The challenges will multiply in the future, as the Reserve Bank of India says the number of mobile transactions surged to 94 million in 2013-14, compared with 53 million in 2012-13. This will only soar, given the 900 million Indian mobile phone users.
BookMyShow's Divekar sees an increased use of mobile wallet and virtual cards and m-banking, with over 90 percent of the scheduled commercial Indian banks now adopting m-banking.
"Practitioners must prepare for future trends as enterprises start transacting in bitcoins and crypto currency and work at the backend as per the market demand," says Divekar.
Experts say that although mobile wallet is in an infancy stage in India (estimated market at $144 million in 2012), it will grow more than 50 percent in the next two years.
Avenues's Vishwas Patel agrees, saying that the widespread use of chip cards and mobile payments has transformed the way transactions are made, while the new platform such as Immediate Payment Service (IMPS) and UPI have encouraged all small and large businesses to move online and address a broader market base.
"The only challenge is to make room for new EMV cards and latest technologies which are safe and secure," he says.
"We bank on disruptive technologies to make the country a cashless society," says NPCI's Panchal, adding that UPI is definitely a game-changer, given the IMPS is a well-established secured gateway.
Times Money's Ray sees two trends from an e-commerce standpoint. "Cash on delivery and mobile wallet is making an impact, and virtual cards are slightly cumbersome when it comes to establishing security," he says.
What About Security?
While bitcoins, virtual cards and crypto currency are still not a legal mode of payment in the country, m-payments, m-banking, prepaid cards, mobile wallet, mobile Point of Sale, IMPS, ATM, payment gateways, etc., have increased security challenges.
RBI says while the number of fraud cases declined from 24,791 in 2009-10 to 13,293 in 2012-13, the amount involved increased substantially from $ 250,000 to $1.5 million.
The RBI report says 65 percent of the total cases reported by banks were technology-related fraud incidents (committed through/at an internet banking channel, ATMs and credit/debit/prepaid cards), whereas advance-related frauds accounted for a major proportion (64 percent) of the total amount involved in fraud.
These trends only add to the security challenges.
Security leaders argue that a well-established two-factor authentication approach is recommended for all new payment forms.
Panchal argues, for instance, that UPI is a standardized, adoptable, secure and cost-effective interface. "Once formulated, the standardized API, designed for enabling different forms of payment beneficial for mobile application and other channels, can be integrated into the NPCI infrastructure," he says.
Darshan says whether UPI or IMPS, security is ensured as account holders can send and receive money from their smartphones with a single identifier - Aadhaar number (a 12-digit individual identification number issued by the Unique Identification Authority of India on behalf of the GoI).
"This serves as proof of identity and address anywhere in India, mobile number, virtual payments address - without entering any bank account information.
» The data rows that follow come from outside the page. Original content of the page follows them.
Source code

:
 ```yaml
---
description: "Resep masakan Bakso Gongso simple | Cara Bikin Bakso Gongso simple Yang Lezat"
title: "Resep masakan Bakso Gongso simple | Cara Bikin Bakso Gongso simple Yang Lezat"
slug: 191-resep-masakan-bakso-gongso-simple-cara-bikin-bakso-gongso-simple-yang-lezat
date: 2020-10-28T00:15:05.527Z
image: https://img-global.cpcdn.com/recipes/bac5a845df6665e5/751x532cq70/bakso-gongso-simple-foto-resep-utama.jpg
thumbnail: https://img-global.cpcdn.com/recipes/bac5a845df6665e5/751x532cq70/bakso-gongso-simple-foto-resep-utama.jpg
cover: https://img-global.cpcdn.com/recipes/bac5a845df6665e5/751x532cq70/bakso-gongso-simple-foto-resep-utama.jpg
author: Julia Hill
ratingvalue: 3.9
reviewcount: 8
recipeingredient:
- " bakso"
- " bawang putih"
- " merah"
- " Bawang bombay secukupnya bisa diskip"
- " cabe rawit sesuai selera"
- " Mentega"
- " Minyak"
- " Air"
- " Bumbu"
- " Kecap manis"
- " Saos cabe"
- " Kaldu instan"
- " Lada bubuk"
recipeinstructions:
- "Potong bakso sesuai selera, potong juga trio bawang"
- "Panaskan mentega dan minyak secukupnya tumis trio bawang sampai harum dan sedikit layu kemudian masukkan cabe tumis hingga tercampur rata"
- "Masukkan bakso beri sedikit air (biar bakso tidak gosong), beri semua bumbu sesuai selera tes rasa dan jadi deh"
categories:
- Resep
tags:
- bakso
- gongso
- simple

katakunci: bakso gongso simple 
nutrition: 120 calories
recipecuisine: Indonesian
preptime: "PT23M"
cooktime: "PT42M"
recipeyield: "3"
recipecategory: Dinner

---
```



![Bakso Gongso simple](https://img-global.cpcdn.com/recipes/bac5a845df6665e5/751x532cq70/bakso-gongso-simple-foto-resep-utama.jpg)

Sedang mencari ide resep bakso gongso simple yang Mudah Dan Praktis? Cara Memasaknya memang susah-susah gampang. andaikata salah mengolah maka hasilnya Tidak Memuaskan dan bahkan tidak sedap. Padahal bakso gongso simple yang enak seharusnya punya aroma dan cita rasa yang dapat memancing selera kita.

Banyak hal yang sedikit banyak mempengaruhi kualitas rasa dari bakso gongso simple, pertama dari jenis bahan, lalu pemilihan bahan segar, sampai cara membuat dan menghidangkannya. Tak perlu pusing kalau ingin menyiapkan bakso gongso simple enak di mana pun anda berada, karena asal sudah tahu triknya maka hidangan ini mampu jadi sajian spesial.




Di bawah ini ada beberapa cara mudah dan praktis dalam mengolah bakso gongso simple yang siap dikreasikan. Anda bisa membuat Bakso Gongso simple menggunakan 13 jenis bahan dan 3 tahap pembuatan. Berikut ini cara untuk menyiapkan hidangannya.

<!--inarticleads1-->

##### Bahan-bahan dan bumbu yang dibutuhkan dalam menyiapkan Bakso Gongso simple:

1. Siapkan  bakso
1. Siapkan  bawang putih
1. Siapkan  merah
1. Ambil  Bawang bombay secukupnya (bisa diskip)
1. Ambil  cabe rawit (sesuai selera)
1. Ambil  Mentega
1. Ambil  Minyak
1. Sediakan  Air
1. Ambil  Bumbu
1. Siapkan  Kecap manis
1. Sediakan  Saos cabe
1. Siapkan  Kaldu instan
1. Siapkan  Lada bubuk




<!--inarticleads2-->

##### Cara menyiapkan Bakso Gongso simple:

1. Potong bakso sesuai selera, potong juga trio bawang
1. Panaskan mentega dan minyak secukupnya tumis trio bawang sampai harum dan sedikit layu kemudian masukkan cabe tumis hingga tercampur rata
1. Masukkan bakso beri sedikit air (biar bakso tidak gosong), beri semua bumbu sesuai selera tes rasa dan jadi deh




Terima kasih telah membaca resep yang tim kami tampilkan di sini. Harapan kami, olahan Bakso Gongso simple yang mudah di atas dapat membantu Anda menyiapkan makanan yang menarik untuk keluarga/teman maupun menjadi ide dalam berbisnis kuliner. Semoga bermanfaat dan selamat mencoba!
It's essentially a single-factor authentication process," he says.
Some security controls experts recommend to ensure secure transactions include:
- 256-bit encryption for communication between client and server;
- All transfers requiring a one-time password validation sent to the customer's registered mobile number/email ID;
- Recipients must register to receive the funds within a specific time period. Otherwise, the transaction expires (funds are transferred back to the payer);
- Every enterprise's website needs to be monitored for phishing by a 24x7 security operations center
"Security is addressed proactively and not as an afterthought," says SISA's Shantamurthy. "Centralized cybersecurity vision on how to implement security at every step is discussed at the top level by regulators."